Assigned task: Unless a line falls after the one with "an intermediate certificate", retype it exactly from the records below; leave out all pictures.

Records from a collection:
---------------

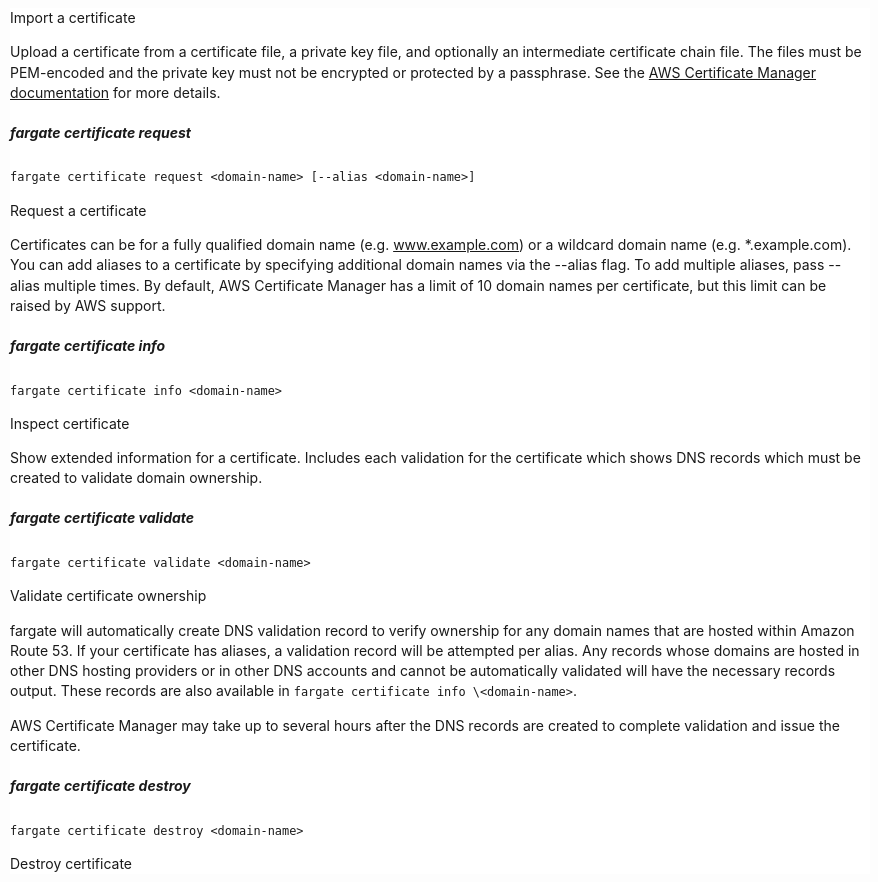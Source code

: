 Import a certificate

Upload a certificate from a certificate file, a private key file, and optionally
an intermediate certificate chain file. The files must be PEM-encoded and the
private key must not be encrypted or protected by a passphrase. See the
[AWS Certificate Manager documentation][acm-import-cert] for more details.

##### fargate certificate request

```console
fargate certificate request <domain-name> [--alias <domain-name>]
```

Request a certificate

Certificates can be for a fully qualified domain name (e.g. www.example.com) or
a wildcard domain name (e.g. *.example.com). You can add aliases to a
certificate by specifying additional domain names via the --alias flag. To add
multiple aliases, pass --alias multiple times. By default, AWS Certificate
Manager has a limit of 10 domain names per certificate, but this limit can be
raised by AWS support.

##### fargate certificate info

```console
fargate certificate info <domain-name>
```

Inspect certificate

Show extended information for a certificate. Includes each validation for the
certificate which shows DNS records which must be created to validate domain
ownership.

##### fargate certificate validate

```console
fargate certificate validate <domain-name>
```

Validate certificate ownership

fargate will automatically create DNS validation record to verify ownership for
any domain names that are hosted within Amazon Route 53. If your certificate
has aliases, a validation record will be attempted per alias. Any records whose
domains are hosted in other DNS hosting providers or in other DNS accounts
and cannot be automatically validated will have the necessary records output.
These records are also available in `fargate certificate info \<domain-name>`.

AWS Certificate Manager may take up to several hours after the DNS records are
created to complete validation and issue the certificate.

##### fargate certificate destroy

```console
fargate certificate destroy <domain-name>
```

Destroy certificate


[region-table]: https://aws.amazon.com/about-aws/global-infrastructure/regional-product-services/
[go-sdk]: https://aws.amazon.com/documentation/sdk-for-go/
[go-env-vars]: http://docs.aws.amazon.com/sdk-for-go/v1/developer-guide/configuring-sdk.html#environment-variables
[go-shared-credentials-file]: http://docs.aws.amazon.com/sdk-for-go/v1/developer-guide/configuring-sdk.html#shared-credentials-file
[go-iam-roles-for-ec2-instances]: http://docs.aws.amazon.com/sdk-for-go/v1/developer-guide/configuring-sdk.html#iam-roles-for-ec2-instances
[go-specifying-credentials]: http://docs.aws.amazon.com/sdk-for-go/v1/developer-guide/configuring-sdk.html#specifying-credentials
[cwl-filter-expression]: http://docs.aws.amazon.com/AmazonCloudWatch/latest/logs/FilterAndPatternSyntax.html#matching-terms-events
[acm-import-cert]: http://docs.aws.amazon.com/acm/latest/APIReference/API_ImportCertificate.html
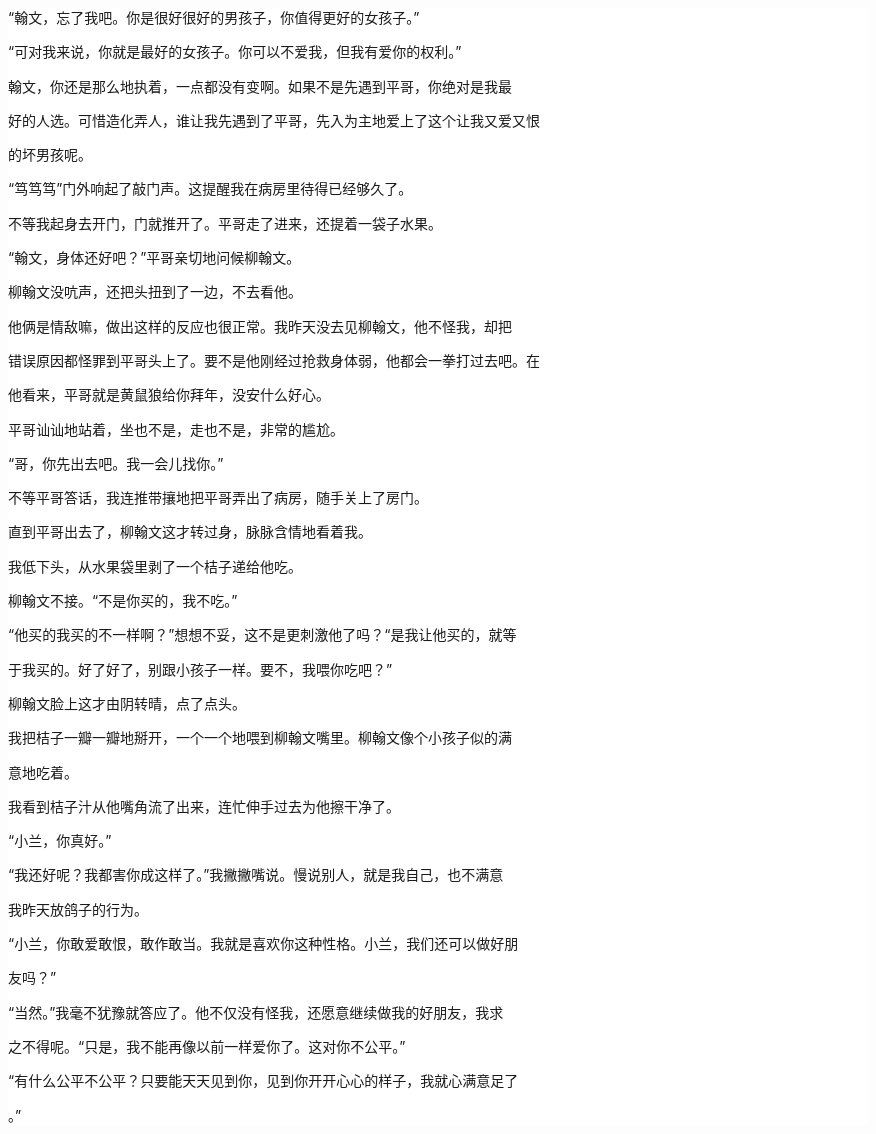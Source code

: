 “翰文，忘了我吧。你是很好很好的男孩子，你值得更好的女孩子。”

“可对我来说，你就是最好的女孩子。你可以不爱我，但我有爱你的权利。”

翰文，你还是那么地执着，一点都没有变啊。如果不是先遇到平哥，你绝对是我最

好的人选。可惜造化弄人，谁让我先遇到了平哥，先入为主地爱上了这个让我又爱又恨

的坏男孩呢。

“笃笃笃”门外响起了敲门声。这提醒我在病房里待得已经够久了。

不等我起身去开门，门就推开了。平哥走了进来，还提着一袋子水果。

“翰文，身体还好吧？”平哥亲切地问候柳翰文。

柳翰文没吭声，还把头扭到了一边，不去看他。

他俩是情敌嘛，做出这样的反应也很正常。我昨天没去见柳翰文，他不怪我，却把

错误原因都怪罪到平哥头上了。要不是他刚经过抢救身体弱，他都会一拳打过去吧。在

他看来，平哥就是黄鼠狼给你拜年，没安什么好心。

平哥讪讪地站着，坐也不是，走也不是，非常的尴尬。

“哥，你先出去吧。我一会儿找你。”

不等平哥答话，我连推带攘地把平哥弄出了病房，随手关上了房门。

直到平哥出去了，柳翰文这才转过身，脉脉含情地看着我。

我低下头，从水果袋里剥了一个桔子递给他吃。

柳翰文不接。“不是你买的，我不吃。”

“他买的我买的不一样啊？”想想不妥，这不是更刺激他了吗？“是我让他买的，就等

于我买的。好了好了，别跟小孩子一样。要不，我喂你吃吧？”

柳翰文脸上这才由阴转晴，点了点头。

我把桔子一瓣一瓣地掰开，一个一个地喂到柳翰文嘴里。柳翰文像个小孩子似的满

意地吃着。

我看到桔子汁从他嘴角流了出来，连忙伸手过去为他擦干净了。

“小兰，你真好。”

“我还好呢？我都害你成这样了。”我撇撇嘴说。慢说别人，就是我自己，也不满意

我昨天放鸽子的行为。

“小兰，你敢爱敢恨，敢作敢当。我就是喜欢你这种性格。小兰，我们还可以做好朋

友吗？”

“当然。”我毫不犹豫就答应了。他不仅没有怪我，还愿意继续做我的好朋友，我求

之不得呢。“只是，我不能再像以前一样爱你了。这对你不公平。”

“有什么公平不公平？只要能天天见到你，见到你开开心心的样子，我就心满意足了

。”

---------------

Answer to this task:
Source code

: Import a certificate

Upload a certificate from a certificate file, a private key file, and optionally
an intermediate certificate chain file. The files must be PEM-encoded and the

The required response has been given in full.